*Collection entries*.
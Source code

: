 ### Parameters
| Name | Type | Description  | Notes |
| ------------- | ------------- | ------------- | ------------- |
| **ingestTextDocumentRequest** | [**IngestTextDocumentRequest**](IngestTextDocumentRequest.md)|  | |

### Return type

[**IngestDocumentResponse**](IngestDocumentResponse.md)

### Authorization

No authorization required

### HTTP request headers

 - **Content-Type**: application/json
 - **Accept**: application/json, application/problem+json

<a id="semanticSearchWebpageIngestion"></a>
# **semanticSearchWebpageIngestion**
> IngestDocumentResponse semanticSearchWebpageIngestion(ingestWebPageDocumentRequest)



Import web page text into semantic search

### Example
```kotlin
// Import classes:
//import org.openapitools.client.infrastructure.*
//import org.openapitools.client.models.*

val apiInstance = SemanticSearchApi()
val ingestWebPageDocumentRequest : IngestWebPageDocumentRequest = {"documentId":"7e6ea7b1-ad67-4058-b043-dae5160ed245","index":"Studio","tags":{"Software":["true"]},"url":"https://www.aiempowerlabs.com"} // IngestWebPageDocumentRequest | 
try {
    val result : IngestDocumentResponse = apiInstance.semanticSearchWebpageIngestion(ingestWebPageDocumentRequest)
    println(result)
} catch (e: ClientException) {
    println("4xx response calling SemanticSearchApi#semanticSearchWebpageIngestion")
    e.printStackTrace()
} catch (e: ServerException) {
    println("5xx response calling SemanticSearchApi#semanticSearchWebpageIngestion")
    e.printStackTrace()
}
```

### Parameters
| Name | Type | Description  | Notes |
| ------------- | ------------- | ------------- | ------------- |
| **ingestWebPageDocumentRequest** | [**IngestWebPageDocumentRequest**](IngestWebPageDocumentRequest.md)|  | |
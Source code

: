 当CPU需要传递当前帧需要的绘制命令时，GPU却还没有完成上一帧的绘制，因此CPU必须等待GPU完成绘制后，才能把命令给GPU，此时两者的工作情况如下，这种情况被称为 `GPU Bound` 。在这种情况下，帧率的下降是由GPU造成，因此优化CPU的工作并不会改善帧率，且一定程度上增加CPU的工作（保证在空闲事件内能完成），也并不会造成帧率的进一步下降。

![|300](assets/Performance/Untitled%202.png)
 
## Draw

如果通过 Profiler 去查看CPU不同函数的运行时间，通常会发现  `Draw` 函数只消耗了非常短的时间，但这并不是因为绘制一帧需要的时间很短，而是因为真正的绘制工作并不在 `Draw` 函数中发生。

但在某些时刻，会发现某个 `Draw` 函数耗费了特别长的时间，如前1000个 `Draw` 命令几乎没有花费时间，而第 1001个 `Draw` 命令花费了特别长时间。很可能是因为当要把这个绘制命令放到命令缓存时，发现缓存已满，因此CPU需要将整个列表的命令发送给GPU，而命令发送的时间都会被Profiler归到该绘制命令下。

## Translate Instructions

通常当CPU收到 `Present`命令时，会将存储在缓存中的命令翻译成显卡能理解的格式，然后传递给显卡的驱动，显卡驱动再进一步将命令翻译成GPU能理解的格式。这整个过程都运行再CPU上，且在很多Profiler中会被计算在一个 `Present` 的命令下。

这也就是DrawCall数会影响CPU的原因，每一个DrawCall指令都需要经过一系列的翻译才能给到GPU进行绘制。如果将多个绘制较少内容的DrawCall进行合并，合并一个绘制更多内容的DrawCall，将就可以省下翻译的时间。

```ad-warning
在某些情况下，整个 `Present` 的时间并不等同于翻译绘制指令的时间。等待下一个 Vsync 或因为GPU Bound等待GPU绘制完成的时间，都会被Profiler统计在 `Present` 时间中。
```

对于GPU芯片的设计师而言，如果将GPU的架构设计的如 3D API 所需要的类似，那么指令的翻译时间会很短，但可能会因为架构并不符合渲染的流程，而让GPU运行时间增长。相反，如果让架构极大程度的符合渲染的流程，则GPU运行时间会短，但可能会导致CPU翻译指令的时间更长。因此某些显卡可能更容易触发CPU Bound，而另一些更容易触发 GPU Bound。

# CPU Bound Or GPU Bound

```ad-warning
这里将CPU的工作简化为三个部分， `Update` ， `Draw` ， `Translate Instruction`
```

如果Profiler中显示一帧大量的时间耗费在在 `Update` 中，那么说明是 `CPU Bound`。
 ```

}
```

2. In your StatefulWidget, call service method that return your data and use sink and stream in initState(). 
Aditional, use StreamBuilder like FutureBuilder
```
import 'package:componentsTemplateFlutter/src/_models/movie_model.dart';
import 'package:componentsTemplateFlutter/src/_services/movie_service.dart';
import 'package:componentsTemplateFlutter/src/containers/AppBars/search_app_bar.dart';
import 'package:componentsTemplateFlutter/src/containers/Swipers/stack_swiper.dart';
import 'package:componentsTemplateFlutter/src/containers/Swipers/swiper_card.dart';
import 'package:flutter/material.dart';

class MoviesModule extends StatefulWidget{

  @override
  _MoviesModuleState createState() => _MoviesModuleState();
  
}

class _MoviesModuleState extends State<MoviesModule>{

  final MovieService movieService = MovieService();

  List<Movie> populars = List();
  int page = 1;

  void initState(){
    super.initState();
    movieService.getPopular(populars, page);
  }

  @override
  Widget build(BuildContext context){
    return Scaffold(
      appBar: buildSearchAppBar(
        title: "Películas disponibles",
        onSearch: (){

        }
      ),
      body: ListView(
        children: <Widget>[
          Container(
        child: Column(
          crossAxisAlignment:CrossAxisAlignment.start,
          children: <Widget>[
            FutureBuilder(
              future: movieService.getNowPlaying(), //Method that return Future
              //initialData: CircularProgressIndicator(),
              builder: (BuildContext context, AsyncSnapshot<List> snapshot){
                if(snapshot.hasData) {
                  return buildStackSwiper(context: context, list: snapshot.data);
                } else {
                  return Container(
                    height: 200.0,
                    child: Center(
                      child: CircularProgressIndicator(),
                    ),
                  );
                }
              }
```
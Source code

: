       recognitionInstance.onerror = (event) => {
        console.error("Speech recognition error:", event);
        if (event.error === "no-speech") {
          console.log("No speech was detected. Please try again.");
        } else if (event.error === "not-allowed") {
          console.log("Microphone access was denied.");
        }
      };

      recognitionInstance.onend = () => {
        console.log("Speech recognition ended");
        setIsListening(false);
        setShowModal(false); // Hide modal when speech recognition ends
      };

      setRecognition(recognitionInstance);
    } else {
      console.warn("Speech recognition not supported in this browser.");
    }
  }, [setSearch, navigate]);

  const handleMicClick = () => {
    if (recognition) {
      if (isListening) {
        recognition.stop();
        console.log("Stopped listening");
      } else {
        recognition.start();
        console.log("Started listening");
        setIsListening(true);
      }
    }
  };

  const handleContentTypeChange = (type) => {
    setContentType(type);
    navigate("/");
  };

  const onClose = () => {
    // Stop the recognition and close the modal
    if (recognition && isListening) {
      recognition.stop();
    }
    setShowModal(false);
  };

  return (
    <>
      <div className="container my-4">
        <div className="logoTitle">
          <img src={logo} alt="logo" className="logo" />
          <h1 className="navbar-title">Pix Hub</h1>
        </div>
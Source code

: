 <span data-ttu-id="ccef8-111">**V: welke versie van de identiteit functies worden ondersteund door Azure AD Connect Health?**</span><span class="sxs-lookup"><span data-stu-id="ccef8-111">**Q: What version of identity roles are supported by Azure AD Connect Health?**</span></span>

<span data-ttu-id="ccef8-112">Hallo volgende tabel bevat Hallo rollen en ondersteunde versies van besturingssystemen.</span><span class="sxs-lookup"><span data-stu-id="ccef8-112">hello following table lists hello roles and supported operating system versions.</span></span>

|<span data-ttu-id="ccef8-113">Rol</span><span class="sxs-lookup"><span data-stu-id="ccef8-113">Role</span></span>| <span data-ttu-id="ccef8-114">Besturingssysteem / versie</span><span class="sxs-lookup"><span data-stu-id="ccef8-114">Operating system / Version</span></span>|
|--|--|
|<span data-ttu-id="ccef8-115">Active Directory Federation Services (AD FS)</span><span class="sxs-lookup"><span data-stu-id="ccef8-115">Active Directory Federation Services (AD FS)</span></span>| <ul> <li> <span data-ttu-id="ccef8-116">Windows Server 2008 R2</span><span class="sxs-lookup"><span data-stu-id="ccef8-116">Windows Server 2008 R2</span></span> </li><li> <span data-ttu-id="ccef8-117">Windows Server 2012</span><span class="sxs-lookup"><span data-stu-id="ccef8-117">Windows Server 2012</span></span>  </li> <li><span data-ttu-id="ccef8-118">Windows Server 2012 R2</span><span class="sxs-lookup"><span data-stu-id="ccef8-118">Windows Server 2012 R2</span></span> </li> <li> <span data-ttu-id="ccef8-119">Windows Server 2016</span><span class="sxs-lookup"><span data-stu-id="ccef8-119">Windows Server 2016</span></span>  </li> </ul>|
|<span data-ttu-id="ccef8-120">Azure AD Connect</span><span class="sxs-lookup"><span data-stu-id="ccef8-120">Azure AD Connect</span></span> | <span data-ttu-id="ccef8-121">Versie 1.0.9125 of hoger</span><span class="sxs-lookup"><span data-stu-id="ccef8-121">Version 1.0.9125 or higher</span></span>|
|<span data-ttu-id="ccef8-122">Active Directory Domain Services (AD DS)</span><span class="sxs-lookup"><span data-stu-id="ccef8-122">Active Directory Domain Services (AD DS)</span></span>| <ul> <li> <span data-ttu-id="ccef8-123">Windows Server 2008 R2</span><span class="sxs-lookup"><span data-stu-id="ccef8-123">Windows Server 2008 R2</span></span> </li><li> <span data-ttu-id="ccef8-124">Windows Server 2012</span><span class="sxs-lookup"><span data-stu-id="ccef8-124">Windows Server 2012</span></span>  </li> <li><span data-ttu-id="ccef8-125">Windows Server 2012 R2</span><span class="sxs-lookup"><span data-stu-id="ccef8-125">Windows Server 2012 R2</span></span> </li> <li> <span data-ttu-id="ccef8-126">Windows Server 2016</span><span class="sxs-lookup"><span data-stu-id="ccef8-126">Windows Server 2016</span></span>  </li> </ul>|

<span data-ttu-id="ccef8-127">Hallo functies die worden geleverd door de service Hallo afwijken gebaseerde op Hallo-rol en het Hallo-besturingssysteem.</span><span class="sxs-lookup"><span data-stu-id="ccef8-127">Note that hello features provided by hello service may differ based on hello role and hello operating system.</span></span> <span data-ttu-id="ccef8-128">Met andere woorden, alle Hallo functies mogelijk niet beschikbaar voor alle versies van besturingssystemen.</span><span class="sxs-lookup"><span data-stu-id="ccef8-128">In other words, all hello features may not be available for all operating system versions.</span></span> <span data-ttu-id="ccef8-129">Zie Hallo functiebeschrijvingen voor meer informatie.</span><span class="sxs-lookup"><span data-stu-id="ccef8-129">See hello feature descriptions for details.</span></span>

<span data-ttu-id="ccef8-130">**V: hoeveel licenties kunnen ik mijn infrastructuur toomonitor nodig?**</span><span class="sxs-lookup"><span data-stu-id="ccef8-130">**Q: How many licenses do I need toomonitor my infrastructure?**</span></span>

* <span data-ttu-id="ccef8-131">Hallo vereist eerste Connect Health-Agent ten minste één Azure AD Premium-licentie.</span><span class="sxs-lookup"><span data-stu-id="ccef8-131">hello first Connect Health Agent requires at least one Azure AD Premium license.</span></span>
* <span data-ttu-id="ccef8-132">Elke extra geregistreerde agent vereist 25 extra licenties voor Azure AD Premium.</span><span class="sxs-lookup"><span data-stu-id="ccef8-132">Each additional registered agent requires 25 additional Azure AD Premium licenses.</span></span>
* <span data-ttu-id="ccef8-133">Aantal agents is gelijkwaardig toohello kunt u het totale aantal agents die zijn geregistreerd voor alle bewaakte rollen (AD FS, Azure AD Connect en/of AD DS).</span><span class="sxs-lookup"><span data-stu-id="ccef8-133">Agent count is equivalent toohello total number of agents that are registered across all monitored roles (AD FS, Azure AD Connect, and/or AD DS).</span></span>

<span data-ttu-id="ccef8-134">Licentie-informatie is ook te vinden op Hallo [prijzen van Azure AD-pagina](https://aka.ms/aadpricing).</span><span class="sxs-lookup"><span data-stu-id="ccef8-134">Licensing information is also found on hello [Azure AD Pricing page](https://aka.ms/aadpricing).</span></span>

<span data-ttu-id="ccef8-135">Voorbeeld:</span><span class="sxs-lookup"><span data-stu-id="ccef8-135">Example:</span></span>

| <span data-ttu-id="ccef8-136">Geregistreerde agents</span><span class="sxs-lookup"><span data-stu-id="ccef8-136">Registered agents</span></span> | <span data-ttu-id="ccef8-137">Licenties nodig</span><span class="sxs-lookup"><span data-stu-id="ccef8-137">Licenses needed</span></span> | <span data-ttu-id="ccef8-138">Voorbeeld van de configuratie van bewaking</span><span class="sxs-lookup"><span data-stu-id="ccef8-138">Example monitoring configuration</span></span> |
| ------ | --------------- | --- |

*ACTIVITY*.
Report each line above that includes the string "componentsTemplateFlutter".

*WRITTEN ANSWER*.
import 'package:componentsTemplateFlutter/src/_models/movie_model.dart';
import 'package:componentsTemplateFlutter/src/_services/movie_service.dart';
import 'package:componentsTemplateFlutter/src/containers/AppBars/search_app_bar.dart';
import 'package:componentsTemplateFlutter/src/containers/Swipers/stack_swiper.dart';
import 'package:componentsTemplateFlutter/src/containers/Swipers/swiper_card.dart';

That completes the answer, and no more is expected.